The Corner

Immigration Week

Last week was, among other things, immigration week in Derbland. Tuesday

morning I went to a Manhattan Institute bash, a panel discussion with

panelists Tamar Jacoby of the MI, John Fonte of the Hudson Institute, and

Peter Brimelow, who runs the VDARE immigration-restrictionist website. (All

three of them have written for NR or NRO at various times.) That one I have

written up for NRO, should be online in a day or two.

Then on Thursday I went to a lunch-presentation organized by Mark Krikorian

at the Center for Immigration Studies, to present an award to CNN’s Lou Dobbs.

Lou has been doing a series of pieces called “Broken Borders,” about our

loss of control over immigration. Also present was Rep. Tom Tancredo, the

most outspoken voice in Congress on immigration issues.

Attending these events, and talking to people at them, and about them, I get

the impression of a slow thaw going on, a gradual turn in the public mood.

What Peter Brimelow calls “The National Question” is not quite respectable

yet in mainstream politics. You won’t be hearing diddly about it from Bush

or Kerry between now and November, and if you poke your head up above the

parapet on this issue in the elite media, you will find yourself on the

Southern Poverty Law Center’s watch list faster than you can say “hate

group.” Yet more and more people in the Commentariat — people like Lou

Dobbs and Michelle Malkin — are willing to speak frankly and clearly about,

at least, the folly of not properly securing our country’s borders and entry

points.

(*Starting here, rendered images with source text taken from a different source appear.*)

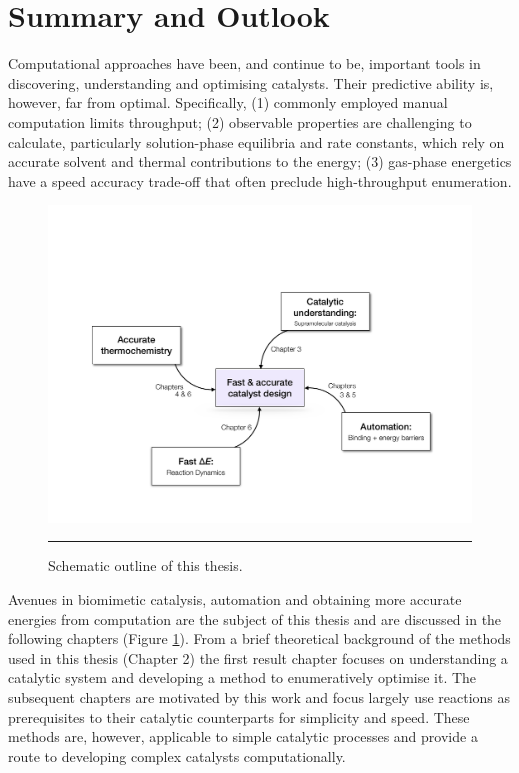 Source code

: \documentclass[../main.tex]{subfiles}
\begin{document}
\section{Summary and Outlook}

Computational approaches have been, and continue to be, important tools in discovering, understanding and optimising catalysts. Their predictive ability is, however, far from optimal. Specifically, (1) commonly employed manual computation limits throughput; (2) observable properties are challenging to calculate, particularly solution-phase equilibria and rate constants, which rely on accurate solvent and thermal contributions to the energy; (3) gas-phase energetics have a speed accuracy trade-off that often preclude high-throughput enumeration.

\begin{figure}[h!]
	\centering
	\vspace{0.1cm}
	\includegraphics[width=12.5cm]{1/figs/fig3/outline.pdf}
	\vspace{0.2cm}
	\hrule
	\caption{Schematic outline of this thesis.}
	\label{fig::intro_2}
\end{figure}

Avenues in biomimetic catalysis, automation and obtaining more accurate energies from computation are the subject of this thesis and are discussed in the following chapters (Figure \ref{fig::intro_2}). From a brief theoretical background of the methods used in this thesis (Chapter 2) the first result chapter focuses on understanding a catalytic system and developing a method to enumeratively optimise it. The subsequent chapters are motivated by this work and focus largely use reactions as prerequisites to their catalytic counterparts for simplicity and speed. These methods are, however, applicable to simple catalytic processes and provide a route to developing complex catalysts computationally.









\clearpage
\end{document}

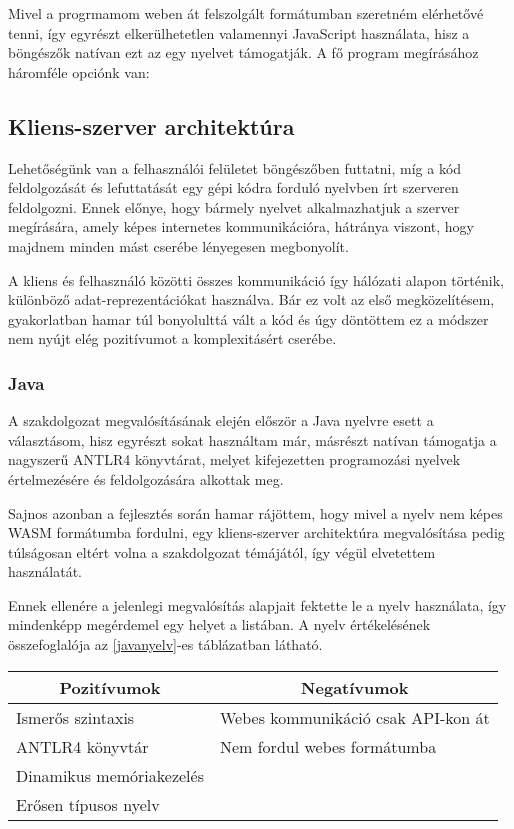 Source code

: Mivel a progrmamom weben át felszolgált formátumban szeretném elérhetővé tenni, így egyrészt elkerülhetetlen valamennyi JavaScript használata, hisz a böngészők natívan ezt az egy nyelvet támogatják. A fő program megírásához háromféle opciónk van:

\subsection{Kliens-szerver architektúra}

Lehetőségünk van a felhasználói felületet böngészőben futtatni, míg a kód feldolgozását és lefuttatását egy gépi kódra forduló nyelvben írt szerveren feldolgozni. Ennek előnye, hogy bármely nyelvet alkalmazhatjuk a szerver megírására, amely képes internetes kommunikációra, hátránya viszont, hogy majdnem minden mást cserébe lényegesen megbonyolít.

A kliens és felhasználó közötti összes kommunikáció így hálózati alapon történik, különböző adat-reprezentációkat használva. Bár ez volt az első megközelítésem, gyakorlatban hamar túl bonyolulttá vált a kód és úgy döntöttem ez a módszer nem nyújt elég pozitívumot a komplexitásért cserébe. 

\subsubsection{Java}

A szakdolgozat megvalósításának elején először a Java nyelvre esett a választásom, hisz egyrészt sokat használtam már, másrészt natívan támogatja a nagyszerű ANTLR4 könyvtárat, melyet kifejezetten programozási nyelvek értelmezésére és feldolgozására alkottak meg.\cite{antlr-book}

Sajnos azonban a fejlesztés során hamar rájöttem, hogy mivel a nyelv nem képes WASM formátumba fordulni, egy kliens-szerver architektúra megvalósítása pedig túlságosan eltért volna a szakdolgozat témájától, így végül elvetettem használatát.

Ennek ellenére a jelenlegi megvalósítás alapjait fektette le a nyelv használata, így mindenképp megérdemel egy helyet a listában. A nyelv értékelésének összefoglalója az \ref{javanyelv}-es táblázatban látható.

\begin{center}
  \begin{tabularx}{\textwidth}{X X}
    \hline
    \multicolumn{1}{c}{\bfseries{Pozitívumok}}         & \multicolumn{1}{c}{\bfseries{Negatívumok}} \\
    \hline
    Ismerős szintaxis & Webes kommunikáció csak API-kon át \\
    ANTLR4 könyvtár & Nem fordul webes formátumba \\
    Dinamikus memóriakezelés \\
    Erősen típusos nyelv \\
    \hline
  \end{tabularx}
\end{center}

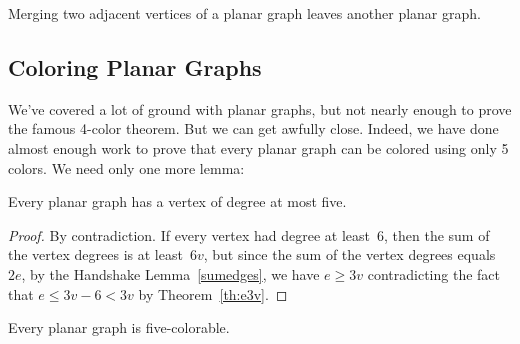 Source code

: \begin{theorem}\label{mergelem}
Merging two adjacent vertices of a planar graph leaves another planar
graph.
\end{theorem}

\subsection{Coloring Planar Graphs}

We've covered a lot of ground with planar graphs, but not nearly
enough to prove the famous 4-color theorem.  But we can get awfully
close.  Indeed, we have done almost enough work to prove that every
planar graph can be colored using only 5 colors.  We need only one
more lemma:
\begin{lemma}\label{lem:pg5}
Every planar graph has a vertex of degree at most five.
\end{lemma}

\begin{proof}
By contradiction.
If every vertex had degree at least~6, then the sum of the vertex
degrees is at least~$6v$, but since the sum of the vertex degrees
equals~$2e$, by the Handshake Lemma~\ref{sumedges}, we have $e
\ge 3v$ contradicting the fact that $e \le 3v - 6 < 3v$ by
Theorem~\ref{th:e3v}.
\end{proof}

\begin{theorem}
Every planar graph is five-colorable.
\end{theorem}

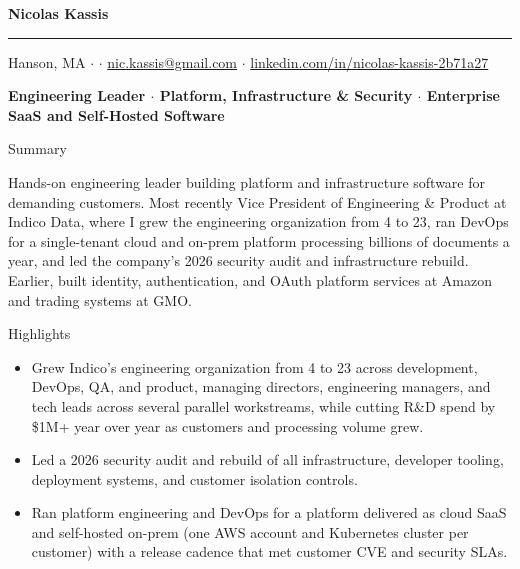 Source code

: \documentclass[10pt,oneside]{article}
\makeatletter
\newcommand{\name}{Nicolas Kassis}
\newcommand{\location}{Hanson, MA}
\newcommand{\email}{nic.kassis@gmail.com}
\newcommand{\linkedinurl}{linkedin.com/in/nicolas-kassis-2b71a27}
\providecommand*{\phone}{}
\newcommand{\phoneblock}{\ifx\phone\empty\else\phone{} \; $\cdot$ \; \fi}
\newcommand{\bigname}[1]{
  \begin{center}\fontfamily{phv}\selectfont\Huge\bfseries#1\end{center}
}
\newcommand{\headline}[1]{
  \begin{center}\fontfamily{phv}\selectfont\small\bfseries#1\end{center}
}
\newenvironment{ressection}[1]{
  \vspace{4pt}
  {\fontfamily{phv}\selectfont\Large#1}
  \begin{itemize}
    \vspace{3pt}
}{
  \end{itemize}
}
\newcommand{\ressubitem}[1]{
  \vspace{-1pt}
\item \begin{flushleft} #1 \end{flushleft}
}
\makeatother
\begin{document}
\bigname{\name}
\vspace{-8pt} \rule{\textwidth}{1pt}
\vspace{2pt}
\begin{center}
  {\small \location{} \; $\cdot$ \; \phoneblock\href{mailto:\email}{\email} \; $\cdot$ \; \href{https://\linkedinurl}{\linkedinurl}}
\end{center}
\headline{Engineering Leader $\cdot$ Platform, Infrastructure \& Security $\cdot$ Enterprise SaaS and Self-Hosted Software}
\vspace{6pt}

\vspace{4pt}
{\selectfont\Large Summary}
\vspace{3pt}

\begin{flushleft}
Hands-on engineering leader building platform and infrastructure software for demanding customers. Most recently Vice President of Engineering \& Product at Indico Data, where I grew the engineering organization from 4 to 23, ran DevOps for a single-tenant cloud and on-prem platform processing billions of documents a year, and led the company's 2026 security audit and infrastructure rebuild. Earlier, built identity, authentication, and OAuth platform services at Amazon and trading systems at GMO.
\end{flushleft}

\begin{ressection}{Highlights}
  \ressubitem{Grew Indico's engineering organization from 4 to 23 across development, DevOps, QA, and product, managing directors, engineering managers, and tech leads across several parallel workstreams, while cutting R\&D spend by \$1M+ year over year as customers and processing volume grew.}
  \ressubitem{Led a 2026 security audit and rebuild of all infrastructure, developer tooling, deployment systems, and customer isolation controls.}
  \ressubitem{Ran platform engineering and DevOps for a platform delivered as cloud SaaS and self-hosted on-prem (one AWS account and Kubernetes cluster per customer) with a release cadence that met customer CVE and security SLAs.}
\end{ressection}
\end{document}
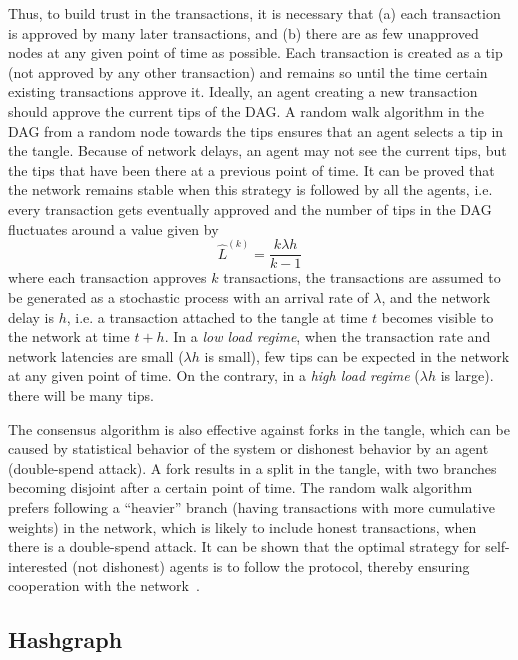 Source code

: Thus, to build trust in the transactions, it is necessary that (a) each transaction is approved by many later transactions, and (b) 
there are as few unapproved nodes at any given point of time as possible. Each transaction is created as a tip (not approved by any 
other transaction) and remains so until the time certain existing transactions approve it. Ideally, an agent creating a new transaction 
should approve the current tips of the DAG. A random walk algorithm in the DAG from a random node towards the tips ensures that an
agent selects a tip in the tangle. 
%
Because of network delays, an agent may not see the current tips, but the tips that have been there at a previous point of time.
It can be proved that the network remains stable when this strategy is followed by all the agents, i.e. every transaction gets 
eventually approved and the number of tips in the DAG fluctuates around a value given by
\begin{equation}
	\hat{L}^{(k)} = \frac{k \lambda h}{k - 1}
\end{equation}
\noindent
where each transaction approves $k$ transactions, the transactions are assumed to be generated as a stochastic process with an arrival 
rate of $\lambda$, and the network delay is $h$, i.e. a transaction attached to the tangle at time $t$ becomes visible to the 
network at time $t + h$. 
%
In a {\em low load regime}, when the transaction rate and network latencies are small ($\lambda h$ is small), few tips can be expected
in the network at any given point of time. On the contrary, in a {\em high load regime} ($\lambda h$ is large). there will be many tips.
 
The consensus algorithm is also effective against forks in the tangle, which can be caused by statistical behavior of the system or 
dishonest behavior by an agent (double-spend attack). A fork results in a split in the tangle, with two branches becoming disjoint 
after a certain point of time. The random walk algorithm prefers following a ``heavier'' branch (having transactions with more 
cumulative weights) in the network, which is likely to include honest transactions, when there is a double-spend attack. It can be 
shown that the optimal strategy for self-interested (not dishonest) agents is to follow the protocol, thereby ensuring cooperation 
with the network~\cite{Popov:2019}. 


\subsection{Hashgraph}

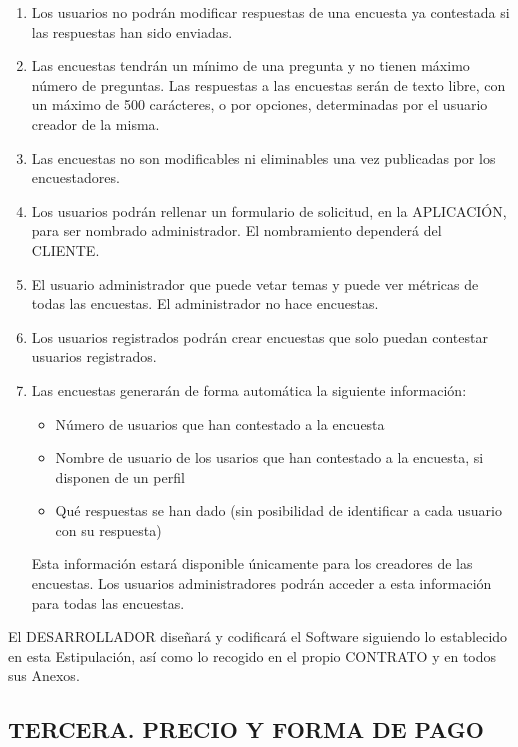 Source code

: \documentclass[a4paper,11pt]{report}
\begin{document}
\begin{enumerate}
		\item Los usuarios no podrán modificar respuestas de una encuesta ya
		contestada si las respuestas han sido enviadas.

		\item Las encuestas tendrán un mínimo de una pregunta y no tienen máximo
		número de preguntas. Las respuestas a las encuestas serán de texto libre,
		con un máximo de 500 carácteres, o por opciones, determinadas por el usuario
		creador de la misma.

		\item Las encuestas no son modificables ni eliminables una vez publicadas
		por los encuestadores.

		\item Los usuarios podrán rellenar un formulario de solicitud, en la
		APLICACIÓN, para ser nombrado administrador. El nombramiento dependerá del
		CLIENTE.

		\item El usuario administrador que puede vetar temas y puede ver métricas
		de todas las encuestas. El administrador no hace encuestas.

		\item Los usuarios registrados podrán crear encuestas que solo puedan
		contestar usuarios registrados.

		\item Las encuestas generarán de forma automática la siguiente información:
			\begin{itemize}
				\item Número de usuarios que han contestado a la encuesta
				\item Nombre de usuario de los usarios que han contestado a la encuesta,
				si disponen de un perfil
				\item Qué respuestas se han dado (sin posibilidad de identificar
				a cada usuario con su respuesta)
			\end{itemize}
		Esta información estará disponible únicamente para los creadores de las
		encuestas. Los usuarios administradores podrán acceder a esta información
		para todas las encuestas.
	\end{enumerate}

	El DESARROLLADOR diseñará y codificará el Software siguiendo lo
	establecido en esta Estipulación, así como lo recogido en el propio
	CONTRATO y en todos sus Anexos.

	\subsection*{TERCERA. PRECIO Y FORMA DE PAGO}
\end{document}
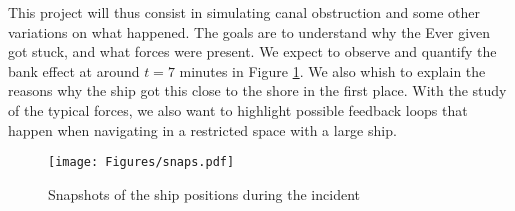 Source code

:\documentclass[a4paper]{article}
\begin{document}
\begin{center}
\end{center}

This project will thus consist in simulating canal obstruction and some other variations on what happened. The goals are to understand why the Ever given got stuck, and what forces were present. We expect to observe and quantify the bank effect at around $t=7$ minutes in Figure \ref{fig:snaps}. We also whish to explain the reasons why the ship got this close to the shore in the first place. With the study of the typical forces, we also want to highlight possible feedback loops that happen when navigating in a restricted space with a large ship.

\begin{figure}[hbtb]
	\centering
	\texttt{[image: Figures/snaps.pdf]}
	\caption{Snapshots of the ship positions during the incident}
	\label{fig:snaps}
\end{figure}
\end{document}
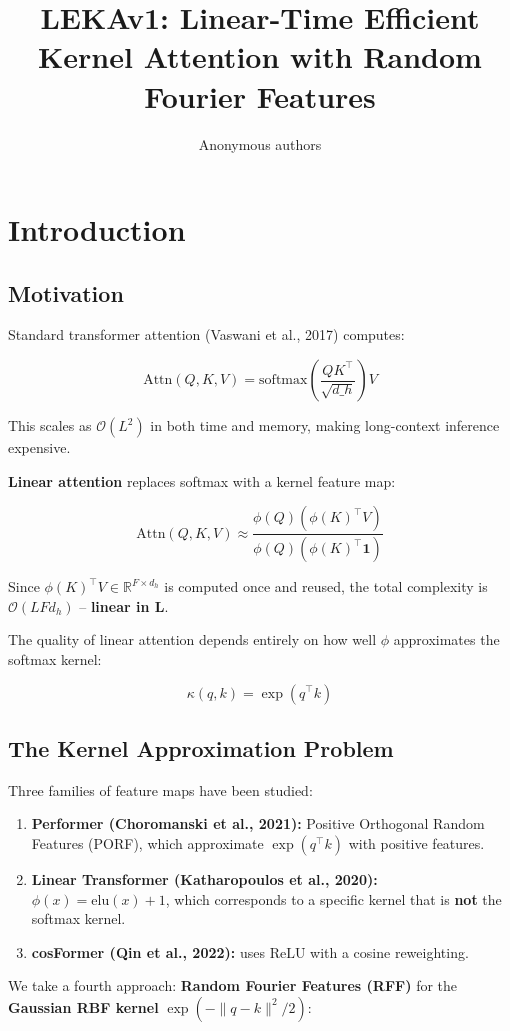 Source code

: \title{\textbf{LEKAv1: Linear-Time Efficient Kernel Attention with Random Fourier Features}}

\author{Anonymous authors}


\section{Introduction}

\subsection{Motivation}

Standard transformer attention (Vaswani et al., 2017) computes:

\[
\text{Attn}(Q, K, V) = \text{softmax}\!\left(\frac{Q K^\top}{\sqrt{d\_h}}\right) V
\tag{1.1}
\]

This scales as $\mathcal{O}(L^2)$ in both time and memory, making 
long-context inference expensive.

\textbf{Linear attention} replaces softmax with a kernel feature map:

\[
\text{Attn}(Q, K, V) \approx \frac{\phi(Q) \left(\phi(K)^\top V\right)}{\phi(Q) \left(\phi(K)^\top \mathbf{1}\right)}
\tag{1.2}
\]

Since $\phi(K)^\top V \in \mathbb{R}^{F \times d_h}$ is computed once and 
reused, the total complexity is $\mathcal{O}(L F d_h)$ -- \textbf{linear in L}.

The quality of linear attention depends entirely on how well $\phi$ 
approximates the softmax kernel:

\[
\kappa(q, k) = \exp(q^\top k)
\tag{1.3}
\]

\subsection{The Kernel Approximation Problem}

Three families of feature maps have been studied:

\begin{enumerate}
\item \textbf{Performer (Choromanski et al., 2021):} Positive Orthogonal Random
  Features (PORF), which approximate $\exp(q^\top k)$ with positive
  features.
\item \textbf{Linear Transformer (Katharopoulos et al., 2020):} $\phi(x) = \text{elu}(x) + 1$,
  which corresponds to a specific kernel that is \textbf{not} the softmax
  kernel.
\item \textbf{cosFormer (Qin et al., 2022):} uses $\text{ReLU}$ with a cosine
  reweighting.

\end{enumerate}
We take a fourth approach: \textbf{Random Fourier Features (RFF)} for the 
\textbf{Gaussian RBF kernel} $\exp(-\|q - k\|^2 / 2)$:

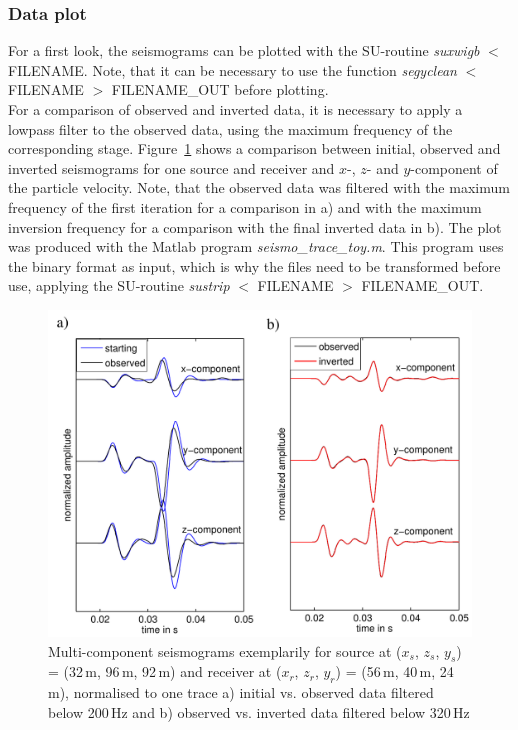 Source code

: \subsubsection*{Data plot}
For a first look, the seismograms can be plotted with the SU-routine \textit{suxwigb} $<$ FILENAME. Note, that it can be necessary to use the function \textit{segyclean} $<$ FILENAME $>$ FILENAME\_OUT before plotting.\\
For a comparison of observed and inverted data, it is necessary to apply a lowpass filter to the observed data, using the maximum frequency of the corresponding stage. Figure~\ref{fig:toy_seismo1} shows a comparison between initial, observed and inverted seismograms for one source and receiver and $x$-, $z$- and $y$-component of the particle velocity. Note, that the observed data was filtered with the maximum frequency of the first iteration for a comparison in a) and with the maximum inversion frequency for a comparison with the final inverted data in b). The plot was produced with the Matlab program \textit{seismo\_trace\_toy.m}. This program uses the binary format as input, which is why the files need to be transformed before use, applying the SU-routine \textit{sustrip} $<$ FILENAME $>$ FILENAME\_OUT.
\begin{figure}[h!]
\begin{center}
\includegraphics[width=\textwidth]{fig_toy/seismo1_toy}
\caption[Toy example - observed, initial and inverted seismograms]{Multi-component seismograms exemplarily for source at ($x_s$, $z_s$, $y_s$) = (32\,m, 96\,m, 92\,m) and receiver at ($x_r$, $z_r$, $y_r$) = (56\,m, 40\,m, 24\,m), normalised to one trace a) initial vs. observed data filtered below 200\,Hz and b) observed vs. inverted data filtered below 320\,Hz} \label{fig:toy_seismo1}
\end{center}
\end{figure}
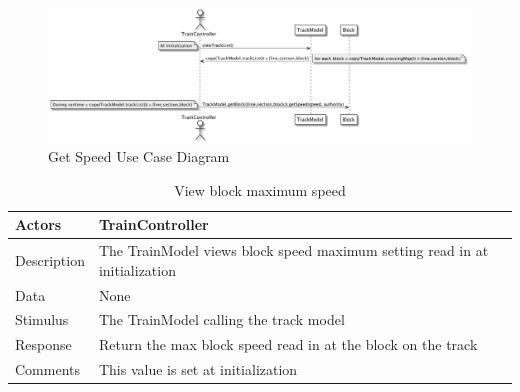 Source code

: \documentclass[]{article}
\begin{document}
\begin{figure}[H]
	\centering
	\includegraphics[scale=.5]{getSpeed.png}
	\caption{Get Speed Use Case Diagram}
\end{figure}
\begin{table}[H]
	\centering
	\caption{View block maximum speed}
	\begin{tabular}{|l|l|}
		\hline
		Actors & \parbox[t]{10cm}{TrainController} \\ \hline
		Description & \parbox[t]{10cm}{The TrainModel views block speed maximum setting read in at initialization} \\ \hline
		Data &  \parbox[t]{10cm}{None} \\ \hline
		Stimulus &  \parbox[t]{10cm}{The TrainModel calling the track model} \\ \hline
		Response & \parbox[t]{10cm}{Return the max block speed read in at the block on the track}\\ \hline
		Comments & \parbox[t]{10cm}{This value is set at initialization}  \\ \hline
	\end{tabular}
\end{table}
\end{document}
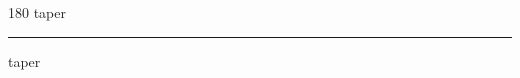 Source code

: 
\begin{frame}
\begin{center}
\begin{turn}{180}
{\fontsize{2.5cm}{1em}\selectfont taper}
\end{turn}
\vspace{1em}\par  
\hrule
\vspace{1em}\par  
{\fontsize{2.5cm}{1em}\selectfont taper}
\end{center}
\end{frame}
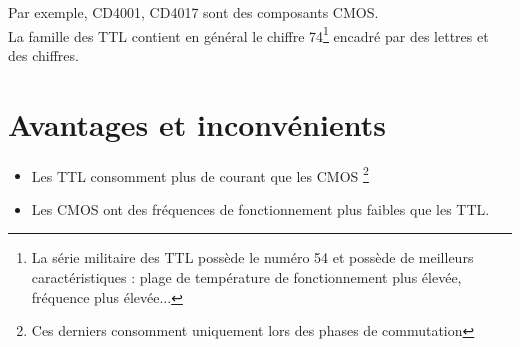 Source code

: Par exemple, CD4001, CD4017 sont des composants CMOS. \\



La famille des TTL contient en général le chiffre 74\footnote{La série militaire des TTL possède le numéro 54 et possède de meilleurs caractéristiques : plage de température de fonctionnement plus élevée, fréquence plus élevée...} encadré par des lettres et des chiffres. \\





\section{Avantages et inconvénients}

\begin{itemize}
    \item Les TTL consomment plus de courant que les CMOS \footnote{Ces derniers consomment uniquement lors des phases de commutation}
    \item Les CMOS ont des fréquences de fonctionnement plus faibles que les TTL.
\end{itemize}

And with Sam Huntington’s new book, it is apparently OK now

for serious scholars to venture into the larger area of U.S. population

policy.

The eye-opener of Thursday’s event for me was a lady I found myself sitting

next to, Rachel Ehrenfeld, author of a book titled FUNDING TERROR. As NRO regulars know, Rachel is a leading

authority on how international terrorists finance their operations. As the

British and Irish govts have learned all too well this past 30 years in

Northern Ireland, terror and crime are inseparable. Rachel knows all the

details, including the nasty little secrets of international banking, for

whom the terror/drugs/crime nexus is big business — too big to ignore, and

mighty profitable.

John Derbyshire — Mr. Derbyshire is a former contributing editor of National Review.